朋友老张,上市公司高管,年薪百万,住大平层,开豪车。每次见面,他都说"累",眼神涣散,像电量不足的手机。
朋友老李,小学老师,月薪五千,住一楼带院,十二平。每次见面,他都说"挺好",眼睛亮,像刚充满电。
我问老张:"你想要什么生活?"
他说:" 像老李那样。 "
有个院子,你已过上普通人中最好的生活。不是最有钱,不是最成功,是最"像日子"。
现代人,脚悬着。
住高层,脚踩水泥,隔着二十八层,碰不到土。
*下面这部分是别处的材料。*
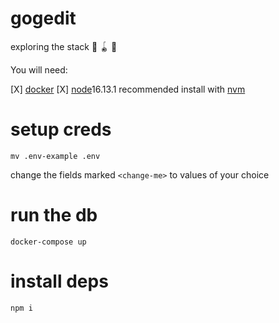 # gogedit

exploring the stack 🔫 🪀 🤖

You will need:

[X] [docker](https://docs.docker.com/)
[X] [node](https://nodejs.org/en/)16.13.1 recommended install with [nvm](https://github.com/nvm-sh/nvm)

# setup creds

`mv .env-example .env`

change the fields marked `<change-me>` to values of your choice
# run the db

`docker-compose up`

# install deps

`npm i`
坐地铁,脚踩钢板,隔着隧道,看不见天。坐办公室,脚踩地毯,隔着大楼,闻不到风。
脚悬久了,心也悬着。慌、空、飘,像风筝,线在手里,不知道往哪落。
有个院子,脚踩地。土是松的、湿的、有腥甜味的。你踩上去,知道下面有根在爬、有虫在动、有种子在等春天。 这种"知道",就是踏实。
老李每天早上,光脚在院子里走一圈。青砖凉、土温软、草扎脚, 三种感觉,三种踏实。 他说:"这比按摩强,脚底有穴位,土里有地气。"
最好的生活,是脚踩地。地气上来了,心就定了。
现代人,手闲着。
打字、点鼠标、刷手机,手指动,但手没活。 手是"工具",不是"手艺"。
有个院子,手有活。翻土、播种、浇水、拔草、剪枝、搬盆, 手在土里,在叶间,在水里,在风里。 手糙了、裂了、有茧了,但 手是"活的",有感觉、有记忆、有技艺。
老李的手,冬天裂口子,涂护手霜没用。但他不恼," 裂口子说明干活了,光荣。 "春天土松了,他手插进去,抓一把," 这土,肥,蚯蚓多。 "秋天剪枝,他手稳,一刀下去,角度正好," 手熟了,比眼睛准。 "
最好的生活,是手有活。手活了,人就活了。
现代人,眼累了。
看屏幕、看报表、看堵车、看人脸色, 眼是"用"的,不是"看"的。 用完就酸、就涩、就近视、就老花。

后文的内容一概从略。